Re: [PATCH tip/core/rcu 1/3] rcu-tasks: *_ONCE() for rcu_tasks_cbs_head

From: Marco Elver
Date: Mon Feb 17 2020 - 13:38:17 EST


On Mon, 17 Feb 2020 at 19:23, Joel Fernandes <joel@xxxxxxxxxxxxxxxxx> wrote:
>
> On Mon, Feb 17, 2020 at 01:38:51PM +0100, Peter Zijlstra wrote:
> > On Fri, Feb 14, 2020 at 04:25:18PM -0800, paulmck@xxxxxxxxxx wrote:
> > > From: "Paul E. McKenney" <paulmck@xxxxxxxxxx>
> > >
> > > The RCU tasks list of callbacks, rcu_tasks_cbs_head, is sampled locklessly
> > > by rcu_tasks_kthread() when waiting for work to do. This commit therefore
> > > applies READ_ONCE() to that lockless sampling and WRITE_ONCE() to the
> > > single potential store outside of rcu_tasks_kthread.
> > >
> > > This data race was reported by KCSAN. Not appropriate for backporting
> > > due to failure being unlikely.
> >
> > What failure is possible here? AFAICT this is (again) one of them
> > load-complare-against-constant-discard patterns that are impossible to
> > mess up.
>
> You mean that because we are only testing for NULL, so load/store tearing of
> rcu_tasks_cbs_head is not an issue right?
>
> I agree. Even with invented stores, worst case we have a false-wakeup and go
> right back to sleep. Or, we read a partial rcu_tasks_cbs_head, and then go
> acquire the lock and read the whole thing correctly under lock.
>
> I wonder if we can teach KCSAN to actually ignore this kind of situation so
> we don't need to employ READ_ONCE() for no reason. Basically ask it to not
> bother if the read was only NULL-testing. +Marco since it is KCSAN related.

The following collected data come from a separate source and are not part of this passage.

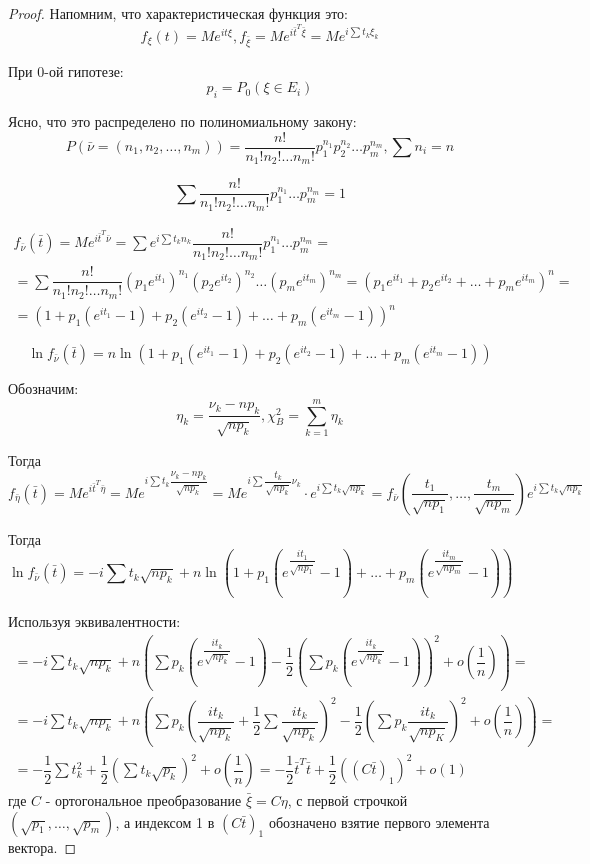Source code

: \begin{proof}
  Напомним, что характеристическая функция это:
  \[
    f_\xi (t) = M e^{i t \xi}, f_{\bar \xi} = M e^{i \bar t^T \bar \xi} = M e^{i \sum t_k \xi_k}
  \]

  При 0-ой гипотезе:
  \[
    p_i = P_0 (\xi \in E_i)
  \]

  Ясно, что это распределено по полиномиальному закону:
  \[
    P(\bar \nu = (n_1, n_2, \dots, n_m)) = \dfrac{n!}{n_1! n_2! \dots n_m!} p_1^{n_1} p_2^{n_2} \dots p_m^{n_m}, \sum n_i = n
  \]

  \[
    \sum \dfrac{n!}{n_1! n_2! \dots n_m!} p_1^{n_1} \dots p_m^{n_m} = 1
  \]

  \begin{multline*}
    f_{\bar \nu} (\bar t) = M e^{i \bar t^T \bar \nu} =
    \sum e^{i \sum t_k n_k} \dfrac{n!}{n_1! n_2! \dots n_m!} p_1^{n_1} \dots p_m^{n_m} = \\
    = \sum \dfrac{n!}{n_1! n_2! \dots n_m!} (p_1 e^{i t_1})^{n_1} (p_2 e^{i t_2})^{n_2} \dots (p_m e^{i t_m})^{n_m} = 
    (p_1 e^{i t_1} + p_2 e^{i t_2} + \dots + p_m e^{i t_m})^n = \\
    = (1 + p_1 (e^{i t_1} - 1) + p_2 (e^{i t_2} - 1) + \dots + p_m (e^{i t_m} - 1))^n
  \end{multline*}

  \[
    \ln f_{\bar \nu} (\bar t) = n \ln (1 + p_1 (e^{i t_1} - 1) + p_2 (e^{i t_2} - 1) + \dots + p_m (e^{i t_m} - 1))
  \]

  Обозначим: 
  \[
    \eta_k = \dfrac{\nu_k - np_k}{\sqrt{np_k}}, \chi^2_B = \sum_{k=1}^m \eta_k
  \]

  Тогда
  \[
    f_{\bar \eta} (\bar t) = M e^{i \bar t^T \bar \eta} =
    M e^{i \sum t_k \dfrac{\nu_k - np_k}{\sqrt{np_k}}} = 
    M e^{i \sum \dfrac{t_k}{\sqrt{np_k}} \nu_k} \cdot e^{i \sum t_k \sqrt{np_k}} = 
    f_{\bar \nu} (\dfrac{t_1}{\sqrt{np_1}}, \dots, \dfrac{t_m}{\sqrt{np_m}}) e^{i \sum t_k \sqrt{np_k}}
  \]

  Тогда
  \[
    \ln f_{\bar \nu} (\bar t) = -i \sum t_k \sqrt{np_k} + n \ln (1+p_1 (e^{\dfrac{i t_1}{\sqrt{np_1}}} - 1)+ \dots + p_m (e^{\dfrac{i t_m}{\sqrt{np_m}}} - 1) )
  \]

  Используя эквивалентности:
  \begin{multline*}
    = -i \sum t_k \sqrt{np_k} + n \left( \sum p_k (e^{\dfrac{i t_k}{\sqrt{np_k}}} - 1) - \dfrac{1}{2} (\sum p_k(e^{\dfrac{i t_k}{\sqrt{np_k}}} - 1))^2 + o(\dfrac{1}{n}) \right) = \\
    = -i \sum t_k \sqrt{np_k} + n \left( \sum p_k (\dfrac{i t_k}{\sqrt{np_k}} + \dfrac{1}{2} \sum \dfrac{i t_k}{\sqrt{np_k}})^2 - \dfrac{1}{2} (\sum p_k \dfrac{i t_k}{\sqrt{np_K}})^2 + o(\dfrac{1}{n}) \right) = \\
    = - \dfrac{1}{2} \sum t_k^2 + \dfrac{1}{2} \left( \sum t_k \sqrt{p_k} \right)^2 + o\left(\dfrac{1}{n}\right)
    = - \dfrac{1}{2} \bar t^T \bar t + \dfrac{1}{2} ((C \bar t)_1)^2 + o(1)
  \end{multline*}
  где $C$ - ортогональное преобразование $\bar \xi = C \eta$, с первой строчкой $(\sqrt{p_1}, \dots, \sqrt{p_m})$,
    а индексом 1 в $(C \bar t)_1$ обозначено взятие первого элемента вектора.


\end{proof}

This came up before. It requires somehow making the compiler tell us
what type of operation we're doing and in what context:
https://lore.kernel.org/lkml/CANpmjNNZQsatHexXHm4dXvA0na6r9xMgVD5R+-8d7VXEBRi32w@xxxxxxxxxxxxxx/

In particular:

> > This particular rule relies on semantic analysis that is beyond what
> > the TSAN instrumentation currently supports. Right now we support GCC
> > and Clang; changing the compiler probably means we'd end up with only
> > one (probably Clang), and many more years before the change has
> > propagated to the majority of used compiler versions. It'd be good if
> > we can do this purely as a change in the kernel's codebase.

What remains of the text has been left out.